If you are happy with your interaction module and would like to go the next step to making it generally reusable, check the “Extending the Models” tutorial.

*Ad hoc* Models from Interactions¶

A `pykeen.models.ERModel`

can be constructed from `pykeen.nn.modules.Interaction`

.

The new style-class, `pykeen.models.ERModel`

abstracts the interaction away from the representations
such that different interactions can be used interchangably. A new model can be constructed directly from the
interaction module, given a `dimensions`

mapping. In each `pykeen.nn.modules.Interaction`

, there
is a field called `entity_shape`

and `relation_shape`

that allows for using eigen-notation for defining
the different dimensions of the model. Most models share the `d`

dimensionality for both the entity and relation
vectors. Some (but not all) exceptions are:

`pykeen.nn.modules.RESCALInteraction`

, which uses a square matrix for relations written as`dd`

`pykeen.nn.modules.TransDInteraction`

, which uses`d`

for entity shape and`e`

for a different relation shape.

With this in mind, you’ll have to investigate the dimensions of the vectors through the PyKEEN documentation.
If you’re implementing your own, you have control over this and will know which dimensions to specify (though
the `d`

for both entities and relations is standard).
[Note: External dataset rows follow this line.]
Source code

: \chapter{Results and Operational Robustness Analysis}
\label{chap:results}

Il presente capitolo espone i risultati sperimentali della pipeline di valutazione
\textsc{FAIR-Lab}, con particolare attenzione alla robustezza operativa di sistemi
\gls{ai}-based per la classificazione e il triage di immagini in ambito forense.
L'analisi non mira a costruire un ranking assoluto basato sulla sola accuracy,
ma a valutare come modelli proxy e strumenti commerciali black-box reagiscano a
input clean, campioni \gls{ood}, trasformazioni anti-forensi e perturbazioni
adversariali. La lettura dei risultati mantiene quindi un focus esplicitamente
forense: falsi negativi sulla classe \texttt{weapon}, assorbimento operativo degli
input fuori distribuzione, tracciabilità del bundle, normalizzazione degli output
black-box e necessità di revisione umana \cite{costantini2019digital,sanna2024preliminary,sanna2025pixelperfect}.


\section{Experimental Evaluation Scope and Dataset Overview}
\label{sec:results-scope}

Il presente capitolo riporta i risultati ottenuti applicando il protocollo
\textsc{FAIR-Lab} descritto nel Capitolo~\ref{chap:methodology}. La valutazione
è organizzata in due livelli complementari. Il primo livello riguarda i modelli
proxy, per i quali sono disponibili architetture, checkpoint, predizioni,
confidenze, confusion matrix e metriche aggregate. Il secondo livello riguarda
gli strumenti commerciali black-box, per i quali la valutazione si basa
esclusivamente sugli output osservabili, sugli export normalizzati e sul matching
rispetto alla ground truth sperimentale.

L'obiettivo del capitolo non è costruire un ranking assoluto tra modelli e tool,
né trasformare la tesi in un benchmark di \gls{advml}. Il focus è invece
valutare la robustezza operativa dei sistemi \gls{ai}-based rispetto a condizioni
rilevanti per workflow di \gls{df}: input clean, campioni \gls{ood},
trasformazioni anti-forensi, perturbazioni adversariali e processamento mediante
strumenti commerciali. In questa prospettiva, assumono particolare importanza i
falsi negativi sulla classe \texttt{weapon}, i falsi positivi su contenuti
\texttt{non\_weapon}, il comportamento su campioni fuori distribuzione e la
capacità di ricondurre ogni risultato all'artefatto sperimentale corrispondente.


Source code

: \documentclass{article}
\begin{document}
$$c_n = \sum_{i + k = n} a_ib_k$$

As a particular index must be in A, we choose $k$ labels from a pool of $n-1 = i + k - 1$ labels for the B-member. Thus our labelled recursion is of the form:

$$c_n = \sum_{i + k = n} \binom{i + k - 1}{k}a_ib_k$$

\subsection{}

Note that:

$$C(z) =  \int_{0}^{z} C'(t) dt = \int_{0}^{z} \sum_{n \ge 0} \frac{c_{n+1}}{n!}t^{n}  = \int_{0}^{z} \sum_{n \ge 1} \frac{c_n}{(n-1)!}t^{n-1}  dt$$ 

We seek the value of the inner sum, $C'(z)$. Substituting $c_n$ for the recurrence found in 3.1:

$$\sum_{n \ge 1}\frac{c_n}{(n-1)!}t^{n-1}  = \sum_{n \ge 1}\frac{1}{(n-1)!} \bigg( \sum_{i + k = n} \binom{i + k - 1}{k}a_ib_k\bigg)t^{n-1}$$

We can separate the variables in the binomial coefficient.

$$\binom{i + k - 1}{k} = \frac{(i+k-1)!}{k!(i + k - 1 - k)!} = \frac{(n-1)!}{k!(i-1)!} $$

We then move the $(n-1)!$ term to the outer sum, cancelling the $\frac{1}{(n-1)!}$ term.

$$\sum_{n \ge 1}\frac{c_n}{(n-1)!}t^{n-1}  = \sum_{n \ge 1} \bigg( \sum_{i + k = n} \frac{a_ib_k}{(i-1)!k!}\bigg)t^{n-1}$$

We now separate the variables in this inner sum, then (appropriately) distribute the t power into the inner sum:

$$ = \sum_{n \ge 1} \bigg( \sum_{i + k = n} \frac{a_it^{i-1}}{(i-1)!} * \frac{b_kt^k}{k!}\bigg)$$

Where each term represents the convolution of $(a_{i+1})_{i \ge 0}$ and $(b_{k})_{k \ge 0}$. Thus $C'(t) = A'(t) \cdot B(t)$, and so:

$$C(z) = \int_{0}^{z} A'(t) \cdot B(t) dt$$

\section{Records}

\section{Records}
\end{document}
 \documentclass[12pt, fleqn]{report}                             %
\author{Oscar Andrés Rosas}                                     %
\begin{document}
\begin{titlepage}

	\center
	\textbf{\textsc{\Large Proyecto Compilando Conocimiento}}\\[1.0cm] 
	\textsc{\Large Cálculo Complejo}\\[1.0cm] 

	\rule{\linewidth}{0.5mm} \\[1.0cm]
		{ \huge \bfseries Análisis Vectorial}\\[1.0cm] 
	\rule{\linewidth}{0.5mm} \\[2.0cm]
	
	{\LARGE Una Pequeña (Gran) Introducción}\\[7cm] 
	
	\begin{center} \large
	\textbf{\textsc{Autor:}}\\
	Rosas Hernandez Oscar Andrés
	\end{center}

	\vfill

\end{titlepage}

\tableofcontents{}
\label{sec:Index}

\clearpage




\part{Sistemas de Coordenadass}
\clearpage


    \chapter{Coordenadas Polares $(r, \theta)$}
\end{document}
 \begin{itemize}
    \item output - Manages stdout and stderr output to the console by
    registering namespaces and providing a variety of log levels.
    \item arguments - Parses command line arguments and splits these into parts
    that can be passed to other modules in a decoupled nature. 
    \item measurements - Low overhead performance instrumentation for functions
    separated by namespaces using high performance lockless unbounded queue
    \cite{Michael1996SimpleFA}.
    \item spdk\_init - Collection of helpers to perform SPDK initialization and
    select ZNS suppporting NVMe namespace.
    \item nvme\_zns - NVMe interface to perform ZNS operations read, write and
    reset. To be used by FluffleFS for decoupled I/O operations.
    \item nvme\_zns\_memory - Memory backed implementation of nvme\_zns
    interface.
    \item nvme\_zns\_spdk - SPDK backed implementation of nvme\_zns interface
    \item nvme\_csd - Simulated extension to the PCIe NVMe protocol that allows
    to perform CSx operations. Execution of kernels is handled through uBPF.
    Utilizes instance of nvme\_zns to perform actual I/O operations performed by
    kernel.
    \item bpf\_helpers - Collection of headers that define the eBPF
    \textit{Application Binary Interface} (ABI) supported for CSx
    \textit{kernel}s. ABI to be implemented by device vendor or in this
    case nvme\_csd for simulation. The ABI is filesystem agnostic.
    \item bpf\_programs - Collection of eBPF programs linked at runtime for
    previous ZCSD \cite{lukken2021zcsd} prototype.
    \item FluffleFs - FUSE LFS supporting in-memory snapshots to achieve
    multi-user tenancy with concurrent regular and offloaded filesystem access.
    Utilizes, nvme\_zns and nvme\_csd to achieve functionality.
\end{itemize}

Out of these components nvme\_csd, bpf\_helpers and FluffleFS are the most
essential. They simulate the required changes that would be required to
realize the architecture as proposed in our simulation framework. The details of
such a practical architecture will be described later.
As a shorthand for `{'d': value}`

, you can directly
pass `value`

for the dimension and it will be automatically interpreted as the `{'d': value}`

.

Make a model class from lookup of an interaction module class:

```
>>> from pykeen.nn.modules import TransEInteraction
>>> from pykeen.models import make_model_cls
>>> embedding_dim = 3
>>> model_cls = make_model_cls(
... dimensions={"d": embedding_dim},
... interaction='TransE',
... interaction_kwargs={'p': 2},
... )
```

If there’s only one dimension in the `entity_shapes`

and `relation_shapes`

, it can
be directly given as an integer as a shortcut.

```
>>> # Implicitly can also be written as:
>>> model_cls_alt = make_model_cls(
... dimensions=embedding_dim,
... interaciton='TransE',
... interaction_kwargs={'p': 2},
... )
```

Make a model class from an interaction module class:

```
>>> from pykeen.nn.modules import TransEInteraction
>>> from pykeen.models import make_model_cls
>>> embedding_dim = 3
>>> model_cls = make_model_cls({"d": embedding_dim}, TransEInteraction, {'p': 2})
```

Make a model class from an instantiated interaction module:

```
>>> from pykeen.nn.modules import TransEInteraction
>>> from pykeen.models import make_model_cls
>>> embedding_dim = 3
>>> model_cls = make_model_cls({"d": embedding_dim}, TransEInteraction(p=2))
```

All of these model classes can be passed directly into the `model`

argument of `pykeen.pipeline.pipeline()`

.

## Interaction Pipeline¶

The `pykeen.pipeline.pipeline()`

also allows passing of an interaction such
that the following code block can be compressed:

```
from pykeen.pipeline import pipeline
from pykeen.nn.modules import TransEInteraction
model = make_model_cls(
interaction=TransEInteraction,
interaction_kwargs={'p': 2},
dimensions={'d': 100},
)
results = pipeline(
dataset='Nations',
model=model,
...
)
```

into:

```
from pykeen.pipeline import pipeline
from pykeen.nn.modules import TransEInteraction
results = pipeline(
dataset='Nations',
interaction=TransEInteraction,
interaction_kwargs={'p': 2},
dimensions={'d': 100},
...
)
```

This can be used with any subclass of the `pykeen.nn.modules.Interaction`

, not only
ones that are implemented in the PyKEEN package.